● **GOAL OF THE EXERCISE**
Every line of the following records that includes "constructor" should be copied.

- Opening Delimiter -

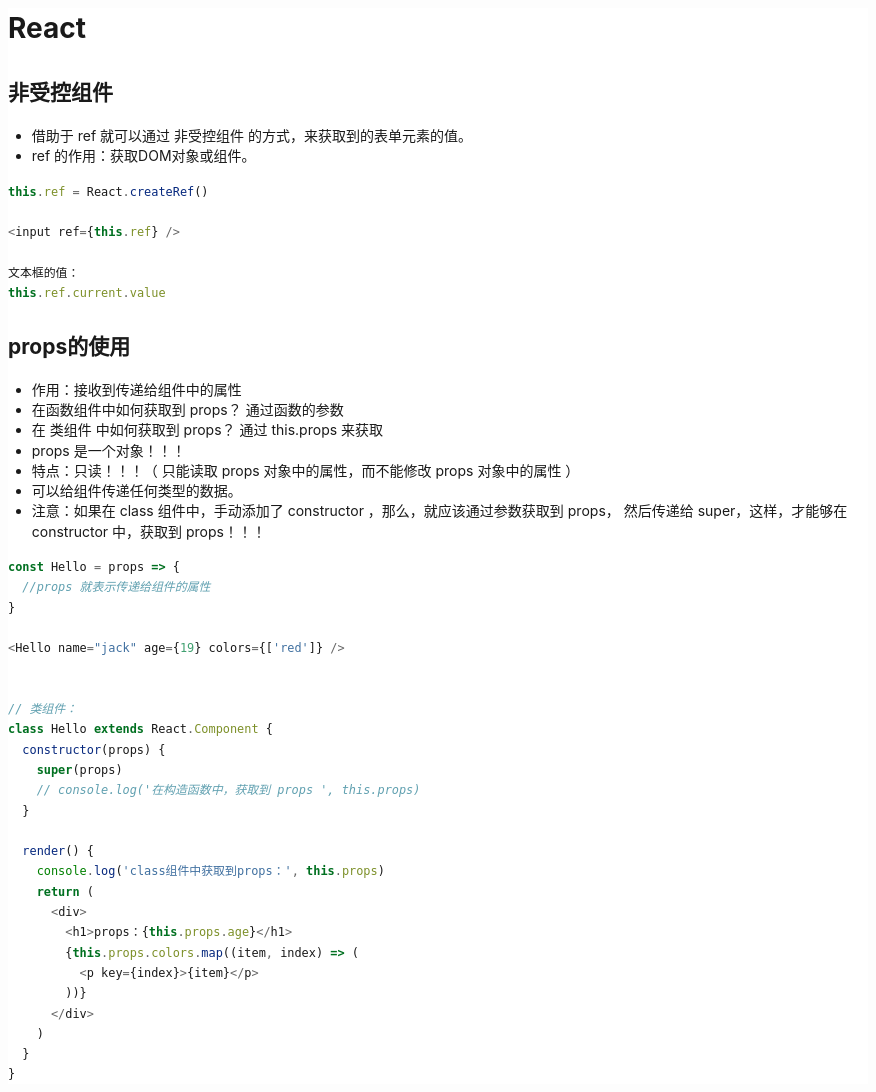 # React

## 非受控组件

- 借助于 ref 就可以通过 非受控组件 的方式，来获取到的表单元素的值。
- ref 的作用：获取DOM对象或组件。

```js
this.ref = React.createRef()

<input ref={this.ref} />

文本框的值：
this.ref.current.value
```

## props的使用

- 作用：接收到传递给组件中的属性
- 在函数组件中如何获取到 props？ 通过函数的参数
- 在 类组件 中如何获取到 props？ 通过 this.props 来获取
- props 是一个对象！！！
- 特点：只读！！！（ 只能读取 props 对象中的属性，而不能修改 props 对象中的属性 ）
- 可以给组件传递任何类型的数据。
- 注意：如果在 class 组件中，手动添加了 constructor ，那么，就应该通过参数获取到 props， 然后传递给 super，这样，才能够在 constructor 中，获取到 props！！！

```js
const Hello = props => {
  //props 就表示传递给组件的属性
}

<Hello name="jack" age={19} colors={['red']} />


// 类组件：
class Hello extends React.Component {
  constructor(props) {
    super(props)
    // console.log('在构造函数中，获取到 props ', this.props)
  }

  render() {
    console.log('class组件中获取到props：', this.props)
    return (
      <div>
        <h1>props：{this.props.age}</h1>
        {this.props.colors.map((item, index) => (
          <p key={index}>{item}</p>
        ))}
      </div>
    )
  }
}
```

- Closing Delimiter -

● **ANSWER TO THIS TASK**
- 注意：如果在 class 组件中，手动添加了 constructor ，那么，就应该通过参数获取到 props， 然后传递给 super，这样，才能够在 constructor 中，获取到 props！！！
  constructor(props) {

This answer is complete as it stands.